Branden Robinson <branden@debian.org> writes:

> [You didn't honor my M-F-T so I guess this will continue to go to both
> lists.]

Indeed.

> On Thu, Feb 07, 2008 at 12:29:29PM -0800, Russ Allbery wrote:
>> The version in /usr/share/common-licenses/BSD is very specifically the
>> UCB version,

> A major point of this whole discussion is that there is no "the UCB
> version".  There have been multiple BSD licenses, even promulgated by
> the single source we call the University of California at Berkeley.

Fair enough.  This is probably not a good bit of evidence.  The archive of
old project web sites is better.

> The copyright line in /usr/share/common-licenses should be made generic,
> or better yet, not even be present.  Much of the benefit of the
> common-licenses directory is lost if it can serve as a stand-in for
> particular licenses *as applied by particular copyright holders*.

http://bugs.debian.org/cgi-bin/bugreport.cgi?bug=284340

Please do comment on that bug with your preferred resolution of the issue.
I personally would lean towards just removing it entirely since the exact
wording of that license varies so much from package to package that I
don't think having a copy in common-licenses is buying anything.

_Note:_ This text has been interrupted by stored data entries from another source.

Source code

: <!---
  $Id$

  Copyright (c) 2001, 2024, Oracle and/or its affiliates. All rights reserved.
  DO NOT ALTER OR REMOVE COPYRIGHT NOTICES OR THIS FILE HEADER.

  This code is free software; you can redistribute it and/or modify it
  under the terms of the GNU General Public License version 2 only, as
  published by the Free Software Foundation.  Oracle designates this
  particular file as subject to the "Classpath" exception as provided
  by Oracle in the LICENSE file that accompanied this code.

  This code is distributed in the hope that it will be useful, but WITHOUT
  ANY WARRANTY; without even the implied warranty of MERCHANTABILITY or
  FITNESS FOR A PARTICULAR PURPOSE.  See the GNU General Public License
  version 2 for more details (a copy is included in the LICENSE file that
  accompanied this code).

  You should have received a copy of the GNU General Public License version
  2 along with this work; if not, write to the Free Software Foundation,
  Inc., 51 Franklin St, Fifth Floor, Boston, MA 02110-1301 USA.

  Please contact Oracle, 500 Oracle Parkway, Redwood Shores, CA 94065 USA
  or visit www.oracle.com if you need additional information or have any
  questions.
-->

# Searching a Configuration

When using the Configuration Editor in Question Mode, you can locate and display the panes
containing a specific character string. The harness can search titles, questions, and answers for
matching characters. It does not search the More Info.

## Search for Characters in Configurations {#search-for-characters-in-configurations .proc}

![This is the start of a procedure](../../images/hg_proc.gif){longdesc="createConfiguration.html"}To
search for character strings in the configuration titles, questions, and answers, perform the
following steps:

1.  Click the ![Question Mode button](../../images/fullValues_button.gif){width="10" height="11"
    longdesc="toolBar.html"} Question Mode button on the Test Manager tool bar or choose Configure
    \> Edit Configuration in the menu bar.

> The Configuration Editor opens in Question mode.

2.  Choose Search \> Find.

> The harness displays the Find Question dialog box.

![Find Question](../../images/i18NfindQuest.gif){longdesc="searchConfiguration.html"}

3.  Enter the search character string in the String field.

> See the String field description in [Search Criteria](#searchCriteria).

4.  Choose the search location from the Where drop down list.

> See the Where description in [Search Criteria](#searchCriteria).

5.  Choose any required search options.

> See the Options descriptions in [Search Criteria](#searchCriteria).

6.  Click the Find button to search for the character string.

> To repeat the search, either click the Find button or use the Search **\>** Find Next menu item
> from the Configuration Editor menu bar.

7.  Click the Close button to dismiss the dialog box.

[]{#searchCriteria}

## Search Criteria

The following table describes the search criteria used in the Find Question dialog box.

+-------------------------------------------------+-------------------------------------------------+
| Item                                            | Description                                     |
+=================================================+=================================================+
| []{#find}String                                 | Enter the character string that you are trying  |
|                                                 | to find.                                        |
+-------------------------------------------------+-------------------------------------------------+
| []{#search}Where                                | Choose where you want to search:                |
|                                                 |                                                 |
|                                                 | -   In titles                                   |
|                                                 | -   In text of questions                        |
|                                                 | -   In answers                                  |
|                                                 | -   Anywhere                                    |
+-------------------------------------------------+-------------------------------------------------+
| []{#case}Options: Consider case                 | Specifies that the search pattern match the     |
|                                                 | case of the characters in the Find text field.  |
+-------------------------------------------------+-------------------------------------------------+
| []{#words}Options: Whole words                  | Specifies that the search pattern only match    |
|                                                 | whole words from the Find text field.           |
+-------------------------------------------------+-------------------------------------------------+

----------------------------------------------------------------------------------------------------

>> Note that I have never argued that Debian should be recommending the
>> four-clause BSD license as best licensing practice.  It manifestly
>> isn't.  Only that it is and has been DFSG-free since the beginning of
>> the concept.

> First, I think you are reading far more deliberation into where the
> Debian Project has pointed web links in the past, and what it's put into
> /usr/share/common-licenses/BSD, than is warranted.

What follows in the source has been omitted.